Possibly there are more things in heaven and Earth than are dreamed of in your psychiatry, Mr. Garth.

Five years after Universal launched a Bela Lugosi inspired Dracula upon the film loving world, the sequel arrived - only not with Lugosi's Count Dracula in it. Pic picks up at the end of the 31 film and finds Von Helsing (yes Von, not Van) under arrest for the slaying of the toothy vampire. Enter Contessa Marya Zeleska, who sets in motion the wheels of vampiric legends and torrid passions about to be exposed.

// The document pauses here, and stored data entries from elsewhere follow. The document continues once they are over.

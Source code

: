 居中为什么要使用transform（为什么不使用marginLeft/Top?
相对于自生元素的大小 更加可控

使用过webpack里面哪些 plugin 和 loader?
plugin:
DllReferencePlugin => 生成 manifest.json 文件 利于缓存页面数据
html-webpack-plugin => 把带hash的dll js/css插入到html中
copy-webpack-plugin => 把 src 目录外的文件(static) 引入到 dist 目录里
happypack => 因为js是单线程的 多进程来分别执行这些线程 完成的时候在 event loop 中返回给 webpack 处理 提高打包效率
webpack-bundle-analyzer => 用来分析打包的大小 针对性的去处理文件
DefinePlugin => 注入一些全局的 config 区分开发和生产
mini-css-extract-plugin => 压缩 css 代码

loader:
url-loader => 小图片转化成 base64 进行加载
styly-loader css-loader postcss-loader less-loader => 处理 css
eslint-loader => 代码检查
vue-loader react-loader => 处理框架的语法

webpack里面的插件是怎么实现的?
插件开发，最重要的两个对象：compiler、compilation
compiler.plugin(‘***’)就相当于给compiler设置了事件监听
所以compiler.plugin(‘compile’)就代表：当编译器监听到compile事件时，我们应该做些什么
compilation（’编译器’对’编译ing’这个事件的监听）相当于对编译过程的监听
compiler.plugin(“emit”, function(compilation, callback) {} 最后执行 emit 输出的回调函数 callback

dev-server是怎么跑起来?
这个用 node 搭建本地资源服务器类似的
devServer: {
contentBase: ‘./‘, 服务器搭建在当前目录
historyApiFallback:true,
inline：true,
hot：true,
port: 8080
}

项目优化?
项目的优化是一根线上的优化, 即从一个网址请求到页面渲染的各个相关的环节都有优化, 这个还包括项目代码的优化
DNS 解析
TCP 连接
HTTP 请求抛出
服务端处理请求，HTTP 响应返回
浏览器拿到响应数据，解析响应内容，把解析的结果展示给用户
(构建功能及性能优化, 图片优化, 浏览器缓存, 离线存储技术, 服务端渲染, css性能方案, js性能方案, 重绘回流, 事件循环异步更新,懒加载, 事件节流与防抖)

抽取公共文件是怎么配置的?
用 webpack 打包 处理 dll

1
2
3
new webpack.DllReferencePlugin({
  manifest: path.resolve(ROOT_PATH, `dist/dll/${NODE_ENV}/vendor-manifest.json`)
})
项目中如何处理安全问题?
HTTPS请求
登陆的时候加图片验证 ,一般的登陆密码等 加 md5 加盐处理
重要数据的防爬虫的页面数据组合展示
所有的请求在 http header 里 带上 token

There's an ethereal low-key mood to Dracula's Daughter, exuding the sort of atmosphere that Val Lewton would hone and trademark within six years. It's a beautifully photographed movie (George Robinson), while there's some neat touches in the screenplay - such as lesbian overtones and the fact our vampire lady is very sympathetic due to her searching for a cure to her ills. However. The play is over talky and very bloodless, it's like the makers forgot to actually put some horror aspects into the piece. There's also an odd blend of humour and drama which never sits right, while the ending is abrupt and disappointing.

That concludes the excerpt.